Luis Mizar Maestre: La voz poética que resuena en el Cesar

Luis Mizar Maestre no fue un poeta común; fue una voz telúrica que supo traducir el paisaje y el alma del Cesar en versos de hondura universal. Nacido en Valledupar, Mizar se alejó del costumbrismo fácil para explorar temas existenciales como la identidad, la soledad y la memoria. Su obra, galardonada con el Premio Nacional de Poesía Carlos Castro Saavedra, es un testimonio de rigor estético y sensibilidad, demostrando que en la tierra de los acordeones también florece la poesía culta y reflexiva.
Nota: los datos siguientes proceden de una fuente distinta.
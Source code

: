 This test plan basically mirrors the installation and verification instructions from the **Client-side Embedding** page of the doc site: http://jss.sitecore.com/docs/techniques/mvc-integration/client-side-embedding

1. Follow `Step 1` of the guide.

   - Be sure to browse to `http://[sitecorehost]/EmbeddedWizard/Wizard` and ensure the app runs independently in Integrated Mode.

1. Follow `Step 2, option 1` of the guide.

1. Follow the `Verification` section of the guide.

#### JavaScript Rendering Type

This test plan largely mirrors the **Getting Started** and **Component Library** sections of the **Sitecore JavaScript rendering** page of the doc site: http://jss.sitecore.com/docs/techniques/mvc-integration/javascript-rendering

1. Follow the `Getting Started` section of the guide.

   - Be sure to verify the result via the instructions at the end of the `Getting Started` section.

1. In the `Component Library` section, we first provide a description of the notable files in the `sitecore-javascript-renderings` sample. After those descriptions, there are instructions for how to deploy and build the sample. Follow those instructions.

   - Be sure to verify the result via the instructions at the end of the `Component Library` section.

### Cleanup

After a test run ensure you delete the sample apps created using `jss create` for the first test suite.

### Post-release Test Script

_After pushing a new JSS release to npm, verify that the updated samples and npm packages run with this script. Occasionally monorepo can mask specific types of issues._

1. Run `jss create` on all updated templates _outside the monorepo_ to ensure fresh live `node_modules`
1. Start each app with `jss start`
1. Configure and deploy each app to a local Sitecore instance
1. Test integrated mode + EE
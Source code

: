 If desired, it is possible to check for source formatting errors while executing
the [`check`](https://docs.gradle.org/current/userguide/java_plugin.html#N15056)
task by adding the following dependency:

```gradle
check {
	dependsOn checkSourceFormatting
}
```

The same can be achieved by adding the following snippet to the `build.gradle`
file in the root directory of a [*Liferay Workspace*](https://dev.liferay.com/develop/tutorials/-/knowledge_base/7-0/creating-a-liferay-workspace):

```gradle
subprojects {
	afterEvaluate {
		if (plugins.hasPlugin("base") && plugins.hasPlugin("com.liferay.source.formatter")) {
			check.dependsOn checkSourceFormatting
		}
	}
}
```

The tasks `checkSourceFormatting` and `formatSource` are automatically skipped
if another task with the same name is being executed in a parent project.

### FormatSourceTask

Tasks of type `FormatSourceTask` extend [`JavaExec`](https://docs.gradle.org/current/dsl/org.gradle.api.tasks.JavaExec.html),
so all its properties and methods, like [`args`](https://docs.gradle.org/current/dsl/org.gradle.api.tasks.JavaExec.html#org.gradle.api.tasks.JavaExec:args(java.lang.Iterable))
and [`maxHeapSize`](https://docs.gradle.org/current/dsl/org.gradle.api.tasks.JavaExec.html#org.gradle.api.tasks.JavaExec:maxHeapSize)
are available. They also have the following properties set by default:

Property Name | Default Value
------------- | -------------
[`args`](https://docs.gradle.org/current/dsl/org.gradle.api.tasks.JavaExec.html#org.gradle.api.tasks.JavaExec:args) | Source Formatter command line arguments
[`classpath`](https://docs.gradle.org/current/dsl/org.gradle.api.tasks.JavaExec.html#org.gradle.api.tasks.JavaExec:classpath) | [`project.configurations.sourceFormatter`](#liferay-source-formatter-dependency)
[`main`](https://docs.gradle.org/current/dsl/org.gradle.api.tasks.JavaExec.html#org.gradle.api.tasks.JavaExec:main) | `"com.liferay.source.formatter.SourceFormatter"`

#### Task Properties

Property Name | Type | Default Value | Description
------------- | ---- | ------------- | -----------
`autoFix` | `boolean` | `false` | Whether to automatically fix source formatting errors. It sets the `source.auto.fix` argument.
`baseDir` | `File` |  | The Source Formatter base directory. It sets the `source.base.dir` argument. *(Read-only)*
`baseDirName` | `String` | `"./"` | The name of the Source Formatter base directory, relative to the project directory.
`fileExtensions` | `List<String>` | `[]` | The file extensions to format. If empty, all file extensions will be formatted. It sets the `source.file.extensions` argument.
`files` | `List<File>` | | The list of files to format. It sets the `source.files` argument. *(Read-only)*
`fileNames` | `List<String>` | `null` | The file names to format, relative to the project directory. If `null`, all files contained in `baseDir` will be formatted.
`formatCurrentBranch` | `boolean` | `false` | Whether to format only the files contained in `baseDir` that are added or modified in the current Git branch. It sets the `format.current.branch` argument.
A pesar de su prematura muerte, el legado de Mizar sigue expandiéndose. Se sabe de la existencia de una vasta obra inédita que, de ser publicada, podría redimensionar su lugar en las letras colombianas. Sus poemas son ventanas a una Valledupar introspectiva, lejos del bullicio de la parranda, donde la palabra se hace imagen y silencio. Fue, además, un maestro generoso que formó a nuevas generaciones de escritores desde la academia, sembrando una semilla crítica que hoy empieza a dar frutos.

Recordar a Luis Mizar es un deber cultural. Su poesía resiste el paso del tiempo y sigue interpelando a quien se acerca a ella. Preservar su memoria y difundir sus escritos es vital para entender la complejidad cultural de nuestra región. Mizar nos enseñó que la poesía es una forma de resistencia y de belleza, y su voz, aunque físicamente ausente, sigue resonando con fuerza en cada rincón literario del Caribe.